Median Downpayments On The Rise
A typical downpayment for a home was $70,000 in August 2025, up 6.1% year-over-year to the highest dollar amount ever. In percentage terms, the typical homebuyer’s downpayment was equal to 18.6% of the purchase price, up from 17.8% a year earlier, and the highest August level reported since 2013.
As the price of homes continues to rise, downpayments are following suit, as when homes cost more, buyers need to put down more money.
But higher prices aren’t the only reason … home prices have risen nearly 2% year-over-year and downpayments are up 6%. Downpayment growth is outpacing home price growth mainly because when housing costs are high, like they are now, affluent people with the means to make larger downpayments are more likely to buy homes. It’s also likely that some wealthy Americans are making larger downpayments, rather than paying in all-cash as mortgage rates slide closer to the 6% mark.
“With the housing market in a downturn, the people who are buying are those who are financially comfortable, secure in their jobs, and have money ready and waiting in the bank for a downpayment,” said Andrew Vallejo, a Redfin Premier agent in Austin, TX. “For example, a few months ago, I helped a buyer close on an $800,000 home with a 50% downpayment. They were able to liquidate stocks to make a $400,000 downpayment without thinking about it too much, and now their monthly payments are lower.”
Metro-Level Highlights
Reports from the month of August 2025, covering 40 of the most populous U.S. metro areas, include:
- All-cash purchases were most prevalent in West Palm Beach, Florida, where 43.4% of all home purchases were in cash, followed by Cleveland (42.1%) and Miami (39.2%).
- All-cash purchases were least prevalent in several West Coast metros, including Oakland, California (18.8%); San Jose, California (19.1%); and Seattle (20.5%).
- The share of homes purchased in cash rose in roughly half the metros in Redfin’s analysis, with the biggest increases found in Baltimore; Riverside, California; and Providence, Rhode Island.
- The share of homes purchased in cash declined most in Milwaukee, New York, and Cincinnati.
- Downpayments were reported the biggest in California, with the median downpayment at $408,000 in San Jose, the most of any metro in this analysis, $400,000 in San Francisco, and $300,000 in Anaheim. Downpayments were the smallest in Virginia Beach, Virginia ($9,000); Pittsburgh ($23,000); and Cleveland ($27,000).
- Downpayments rose year-over-year in roughly half the metros in Redfin’s analysis, with the biggest increases reported in Providence, Rhode Island; Chicago; and Washington, D.C. The biggest declines were found in Riverside, California; Seattle; and Denver (-9.5%).

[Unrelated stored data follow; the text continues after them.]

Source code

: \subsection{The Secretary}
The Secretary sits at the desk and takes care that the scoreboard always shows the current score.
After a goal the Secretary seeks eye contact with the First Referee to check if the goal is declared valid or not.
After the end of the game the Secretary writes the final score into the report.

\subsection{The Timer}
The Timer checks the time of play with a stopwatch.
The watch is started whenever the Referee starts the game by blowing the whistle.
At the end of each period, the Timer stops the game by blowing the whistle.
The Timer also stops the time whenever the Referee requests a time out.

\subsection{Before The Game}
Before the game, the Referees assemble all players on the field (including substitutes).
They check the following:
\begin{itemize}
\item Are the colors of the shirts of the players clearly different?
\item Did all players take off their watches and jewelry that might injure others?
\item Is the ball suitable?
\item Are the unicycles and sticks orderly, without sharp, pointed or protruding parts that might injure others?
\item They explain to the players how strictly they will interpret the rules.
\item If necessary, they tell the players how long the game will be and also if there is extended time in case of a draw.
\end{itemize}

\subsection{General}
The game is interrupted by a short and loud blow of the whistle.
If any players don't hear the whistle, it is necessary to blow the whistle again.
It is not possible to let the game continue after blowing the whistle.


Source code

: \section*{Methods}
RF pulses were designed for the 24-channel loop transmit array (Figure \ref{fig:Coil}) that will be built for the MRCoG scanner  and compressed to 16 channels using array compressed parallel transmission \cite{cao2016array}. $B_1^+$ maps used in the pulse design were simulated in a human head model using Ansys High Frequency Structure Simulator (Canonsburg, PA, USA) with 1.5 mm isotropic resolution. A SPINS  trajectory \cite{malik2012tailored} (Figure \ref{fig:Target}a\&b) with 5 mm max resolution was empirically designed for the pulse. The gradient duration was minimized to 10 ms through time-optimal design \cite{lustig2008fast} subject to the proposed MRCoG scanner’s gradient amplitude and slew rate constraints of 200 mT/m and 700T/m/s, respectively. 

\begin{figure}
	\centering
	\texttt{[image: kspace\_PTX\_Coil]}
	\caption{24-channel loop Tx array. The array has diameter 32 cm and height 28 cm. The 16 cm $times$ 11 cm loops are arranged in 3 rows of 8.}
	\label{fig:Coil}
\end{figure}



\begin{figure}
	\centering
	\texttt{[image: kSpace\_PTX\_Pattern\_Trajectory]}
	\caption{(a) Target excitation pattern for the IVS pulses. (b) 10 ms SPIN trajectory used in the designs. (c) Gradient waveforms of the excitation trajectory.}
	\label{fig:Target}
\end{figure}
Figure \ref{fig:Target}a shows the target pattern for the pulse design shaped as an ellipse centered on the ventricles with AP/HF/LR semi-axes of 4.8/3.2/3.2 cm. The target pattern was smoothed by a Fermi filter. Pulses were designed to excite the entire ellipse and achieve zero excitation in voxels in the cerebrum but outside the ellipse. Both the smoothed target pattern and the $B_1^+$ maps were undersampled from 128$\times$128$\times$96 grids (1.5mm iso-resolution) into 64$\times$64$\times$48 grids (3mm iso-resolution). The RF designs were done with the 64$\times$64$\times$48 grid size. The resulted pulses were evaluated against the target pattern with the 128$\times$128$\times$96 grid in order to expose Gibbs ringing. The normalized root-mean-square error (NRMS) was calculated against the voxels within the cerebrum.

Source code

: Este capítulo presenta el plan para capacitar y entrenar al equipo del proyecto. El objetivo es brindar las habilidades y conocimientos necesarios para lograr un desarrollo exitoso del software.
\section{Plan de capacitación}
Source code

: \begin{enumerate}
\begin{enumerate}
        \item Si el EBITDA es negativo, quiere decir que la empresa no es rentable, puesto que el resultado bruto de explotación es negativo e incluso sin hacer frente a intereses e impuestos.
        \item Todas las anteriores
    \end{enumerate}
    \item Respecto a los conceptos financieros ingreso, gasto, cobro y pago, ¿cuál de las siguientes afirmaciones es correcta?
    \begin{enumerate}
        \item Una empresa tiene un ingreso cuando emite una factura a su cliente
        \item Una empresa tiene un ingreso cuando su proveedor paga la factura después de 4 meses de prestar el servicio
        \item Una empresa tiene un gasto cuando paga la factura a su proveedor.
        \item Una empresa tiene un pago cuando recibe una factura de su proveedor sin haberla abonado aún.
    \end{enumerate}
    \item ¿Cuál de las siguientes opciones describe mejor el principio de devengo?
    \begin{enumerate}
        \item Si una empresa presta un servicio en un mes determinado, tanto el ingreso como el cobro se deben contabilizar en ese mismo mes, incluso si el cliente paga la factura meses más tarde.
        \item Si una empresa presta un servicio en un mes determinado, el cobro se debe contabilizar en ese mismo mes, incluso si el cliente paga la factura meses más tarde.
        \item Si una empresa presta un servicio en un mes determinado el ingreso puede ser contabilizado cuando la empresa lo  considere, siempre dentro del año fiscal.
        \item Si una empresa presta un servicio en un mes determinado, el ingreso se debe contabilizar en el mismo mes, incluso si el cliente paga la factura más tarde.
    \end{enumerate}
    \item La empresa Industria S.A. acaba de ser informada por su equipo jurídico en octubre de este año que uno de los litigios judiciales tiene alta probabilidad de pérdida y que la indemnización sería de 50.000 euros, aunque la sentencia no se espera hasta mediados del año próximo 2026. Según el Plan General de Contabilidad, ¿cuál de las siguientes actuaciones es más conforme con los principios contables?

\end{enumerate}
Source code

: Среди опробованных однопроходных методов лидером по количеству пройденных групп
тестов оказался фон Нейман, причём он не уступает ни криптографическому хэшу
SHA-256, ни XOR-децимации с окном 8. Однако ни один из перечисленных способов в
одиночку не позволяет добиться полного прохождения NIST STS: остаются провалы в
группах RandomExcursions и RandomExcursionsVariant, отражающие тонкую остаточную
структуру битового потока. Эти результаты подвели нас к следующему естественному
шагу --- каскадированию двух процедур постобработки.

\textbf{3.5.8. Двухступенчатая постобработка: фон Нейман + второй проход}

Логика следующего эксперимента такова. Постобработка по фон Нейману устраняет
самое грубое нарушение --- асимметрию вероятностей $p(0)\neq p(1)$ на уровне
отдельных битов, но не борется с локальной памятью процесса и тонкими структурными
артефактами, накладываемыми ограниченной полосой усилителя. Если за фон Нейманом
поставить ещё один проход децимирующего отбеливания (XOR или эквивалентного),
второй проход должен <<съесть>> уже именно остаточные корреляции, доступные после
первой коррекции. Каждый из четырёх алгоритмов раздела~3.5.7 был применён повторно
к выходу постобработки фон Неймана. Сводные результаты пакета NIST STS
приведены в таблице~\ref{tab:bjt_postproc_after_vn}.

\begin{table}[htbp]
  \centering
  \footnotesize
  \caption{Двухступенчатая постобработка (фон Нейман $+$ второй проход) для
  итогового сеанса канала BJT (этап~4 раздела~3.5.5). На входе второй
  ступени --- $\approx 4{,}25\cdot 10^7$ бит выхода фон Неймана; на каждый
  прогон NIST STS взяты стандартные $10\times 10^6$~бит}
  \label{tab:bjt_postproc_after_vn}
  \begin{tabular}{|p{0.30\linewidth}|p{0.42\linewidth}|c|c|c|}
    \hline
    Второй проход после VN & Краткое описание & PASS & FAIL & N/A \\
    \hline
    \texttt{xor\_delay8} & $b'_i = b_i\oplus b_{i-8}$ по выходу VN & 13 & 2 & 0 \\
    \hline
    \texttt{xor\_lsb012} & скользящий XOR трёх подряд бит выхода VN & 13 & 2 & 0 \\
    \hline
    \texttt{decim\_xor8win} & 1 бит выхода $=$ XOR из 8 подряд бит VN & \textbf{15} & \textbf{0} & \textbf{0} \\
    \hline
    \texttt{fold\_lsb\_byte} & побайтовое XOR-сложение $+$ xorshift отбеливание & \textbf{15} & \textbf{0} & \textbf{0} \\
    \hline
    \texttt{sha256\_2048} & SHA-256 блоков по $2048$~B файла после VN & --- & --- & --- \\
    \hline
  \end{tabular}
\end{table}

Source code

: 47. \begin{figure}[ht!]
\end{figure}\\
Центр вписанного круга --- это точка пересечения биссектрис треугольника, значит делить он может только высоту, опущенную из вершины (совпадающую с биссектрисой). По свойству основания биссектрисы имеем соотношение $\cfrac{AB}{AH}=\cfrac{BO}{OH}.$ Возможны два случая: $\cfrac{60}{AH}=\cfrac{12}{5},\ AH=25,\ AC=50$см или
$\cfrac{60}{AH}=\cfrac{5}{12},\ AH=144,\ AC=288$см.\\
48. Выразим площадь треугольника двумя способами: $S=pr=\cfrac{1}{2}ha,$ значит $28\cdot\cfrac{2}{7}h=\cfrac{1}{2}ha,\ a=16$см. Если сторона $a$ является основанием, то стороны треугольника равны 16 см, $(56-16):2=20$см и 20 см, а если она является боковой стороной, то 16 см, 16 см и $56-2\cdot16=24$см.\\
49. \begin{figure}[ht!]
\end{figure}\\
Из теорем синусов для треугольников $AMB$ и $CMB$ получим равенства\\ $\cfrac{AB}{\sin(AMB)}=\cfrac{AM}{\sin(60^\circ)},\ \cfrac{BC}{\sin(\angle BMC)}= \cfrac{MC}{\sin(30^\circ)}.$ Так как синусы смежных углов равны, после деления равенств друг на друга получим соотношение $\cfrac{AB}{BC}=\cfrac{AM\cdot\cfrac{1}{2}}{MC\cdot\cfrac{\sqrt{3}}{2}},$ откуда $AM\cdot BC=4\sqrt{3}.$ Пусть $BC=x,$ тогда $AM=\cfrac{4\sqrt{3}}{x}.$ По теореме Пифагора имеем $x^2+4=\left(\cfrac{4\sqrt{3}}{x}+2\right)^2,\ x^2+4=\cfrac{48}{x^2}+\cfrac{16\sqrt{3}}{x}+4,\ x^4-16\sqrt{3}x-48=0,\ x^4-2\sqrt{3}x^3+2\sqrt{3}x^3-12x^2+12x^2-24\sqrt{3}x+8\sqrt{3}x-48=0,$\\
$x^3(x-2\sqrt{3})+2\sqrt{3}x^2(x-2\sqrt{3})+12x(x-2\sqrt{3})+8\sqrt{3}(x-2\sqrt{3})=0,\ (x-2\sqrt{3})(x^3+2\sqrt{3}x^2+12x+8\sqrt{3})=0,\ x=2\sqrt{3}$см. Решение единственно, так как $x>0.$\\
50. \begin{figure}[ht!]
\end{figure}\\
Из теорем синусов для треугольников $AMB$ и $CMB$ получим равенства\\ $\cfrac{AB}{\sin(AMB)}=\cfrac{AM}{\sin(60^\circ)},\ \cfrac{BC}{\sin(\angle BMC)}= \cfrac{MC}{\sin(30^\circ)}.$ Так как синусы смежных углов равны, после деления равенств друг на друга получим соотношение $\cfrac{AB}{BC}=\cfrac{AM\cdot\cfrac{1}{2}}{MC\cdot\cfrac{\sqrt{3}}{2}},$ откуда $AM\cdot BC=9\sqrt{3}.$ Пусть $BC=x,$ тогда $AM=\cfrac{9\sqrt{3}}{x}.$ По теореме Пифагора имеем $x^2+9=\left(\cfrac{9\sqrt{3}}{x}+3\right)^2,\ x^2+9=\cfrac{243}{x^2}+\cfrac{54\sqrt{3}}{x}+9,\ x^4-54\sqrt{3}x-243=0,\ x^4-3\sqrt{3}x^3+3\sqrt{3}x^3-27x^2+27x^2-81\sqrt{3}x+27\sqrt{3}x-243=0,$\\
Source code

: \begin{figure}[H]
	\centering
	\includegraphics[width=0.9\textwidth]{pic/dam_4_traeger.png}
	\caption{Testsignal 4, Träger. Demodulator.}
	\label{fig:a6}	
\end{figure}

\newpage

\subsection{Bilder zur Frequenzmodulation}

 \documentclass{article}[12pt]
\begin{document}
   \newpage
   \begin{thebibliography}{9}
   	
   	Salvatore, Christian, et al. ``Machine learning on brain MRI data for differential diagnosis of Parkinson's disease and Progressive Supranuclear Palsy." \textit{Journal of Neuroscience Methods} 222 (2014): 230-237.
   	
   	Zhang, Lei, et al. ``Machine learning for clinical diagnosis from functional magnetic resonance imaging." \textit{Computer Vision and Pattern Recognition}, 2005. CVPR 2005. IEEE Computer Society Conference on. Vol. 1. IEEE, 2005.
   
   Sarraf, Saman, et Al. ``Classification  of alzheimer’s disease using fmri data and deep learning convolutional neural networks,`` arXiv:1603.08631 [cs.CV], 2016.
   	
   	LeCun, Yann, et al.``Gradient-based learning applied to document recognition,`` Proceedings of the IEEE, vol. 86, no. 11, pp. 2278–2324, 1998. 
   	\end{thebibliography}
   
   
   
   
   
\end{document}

- In percentage terms, California also takes the cake in terms of biggest downpayments, as the typical homebuyer put 25% down in Anaheim, San Francisco, and San Jose. Percentages were smallest in Virginia Beach (3%), Las Vegas (9.4%), and Tampa, Florida (9.8%).
- In percentage terms, downpayments rose in 28 of the metros in Redfin’s analysis, with the biggest increases reported in Providence, Rhode Island; Orlando, Florida; and Columbus, Ohio, with the biggest declines found in Miami, Denver, and Warren, Michigan.